同教会では発災以降、教会幹部たちが向當亜希子教会長(北陸支教区長)と心を合わせ、会員の安否や生活状況を把握する手どりを展開している。また、定期的に災害対策会議が開かれ、手どり先で出会った会員の様子や必要とされる支援について共有。現場の要望を的確に支援へとつなげる「依頼書」の集約状況を確認しながら、迅速な支援活動に努めてきた。本会災害対策本部(本部長=熊野隆規理事長)も本部スタッフを派遣し、現地ニーズを把握しながら被災宅の片付けなどの支援に取り組んでいる。

教会で災害対策の指揮を執る向當教会長は支援活動の心構えについて、「震災はとてもつらいことですが、その惨事やつらさにとらわれず、学びの機会と受けとめて、信仰のある喜びを味わえるよう全会員とつながることが『心の復興』に結び付く」と強調。支援活動を通して、自らの中にどう感謝を見いだせるかという自行としての功徳をかみしめ、サンガ(教えの仲間)と共に分かち合っていきたいと話す。

こうした願いを受けた青・壮年部では2月上旬からこれまで、本部派遣隊のメンバーと協力して、被災地域の会員宅で真心を込めた支援活動を実施。損壊した家屋の雨漏りを防ぐブルーシート掛けや転倒家具の整理、廃棄する家財の運搬のほか、仮設住宅へ入居する会員の引っ越し作業などにも汗を流してきた。

仕事が休みになるたびにボランティアに駆けつける支部壮年部長(51)は、金沢市内の自宅の近所で地震に遭遇するも家屋の損傷はなく、妻や3人の子ども、自分の両親など同居する家族は皆無事だった。いのちの有り難さを実感するとともに、被災した人々の力になりたいと強く願ったという。

「これまで家族に何か問題が起きても、教えとサンガの支えによって救われたおかげで、動じない心を培うことができました。支援活動への参加はサンガへの恩返しのつもりです」。そうした後ろ姿に促されて、子どもたちも青年ボランティアに参加する意思を示しているという。活動を通して家族が一つにまとまり、皆が生きる喜びを実感できる家庭づくりを目指すと意気込む。

一方で、被害が最も大きかった輪島市や珠洲市では、被災した会員の安否確認を中心に手どりが行われている。2月18日には、松任東支部の支部長(68)、女性会員のTさん(72)ら6人が輪島市立河井小学校に避難する女性会員のYさん(80)に会いに行った。Yさんは、かつて金沢市の近くで、支部長やTさんと同じ支部に所属し、共に修行に励んだ。

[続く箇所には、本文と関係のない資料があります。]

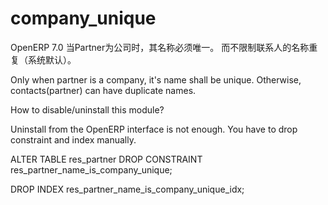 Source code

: company_unique
==============

OpenERP 7.0 当Partner为公司时，其名称必须唯一。 而不限制联系人的名称重复（系统默认）。

Only when partner is a company, it's name shall be unique. Otherwise, contacts(partner) can have duplicate names.



How to disable/uninstall this module?

Uninstall from the OpenERP interface is not enough.
You have to drop constraint and index manually.

ALTER TABLE res_partner DROP CONSTRAINT res_partner_name_is_company_unique;

DROP INDEX res_partner_name_is_company_unique_idx;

一人で暮らす輪島市内の自宅には、7年ほど前に転居した。地震で自宅の倒壊は免れたものの、ライフラインは寸断。家の中は家財道具が足の踏み場もないほどに散乱した。避難所では、持ち前の明るさで、被災した同世代の数人と交流した。自宅に彼らを招き入れて茶話会を開くことを目標に家の中を片付け、近くの港まで散歩をして健康を維持することを日課にしているという。

会員たちは、手どりを通じて無事を喜び合うとともに、信仰によってつながる大切さをかみしめた

Yさんは手どりのメンバーを温かく迎える中、Tさんの姿を見つけると、「元気で何より」と顔をほころばせ、無事を喜び合った。Tさんから受け取った機関紙誌を大事に抱えながら、「前を向いて歩いていきたいね」と話す。そんなYさんの姿に目を細めたTさんは、「彼女を励ますつもりでしたが、逆に元気をもらえたことに感謝しています」と話した。

現在、教会では週末を中心に青・壮年部員による被災会員の支援活動を実施している。今後はさらなる参加者の増員を図るとともに、自宅の衣服整理や台所の片付けなどを担う女性会員の募集も検討していく。本部派遣隊も教会のニーズに応じた支援を行う意向だ。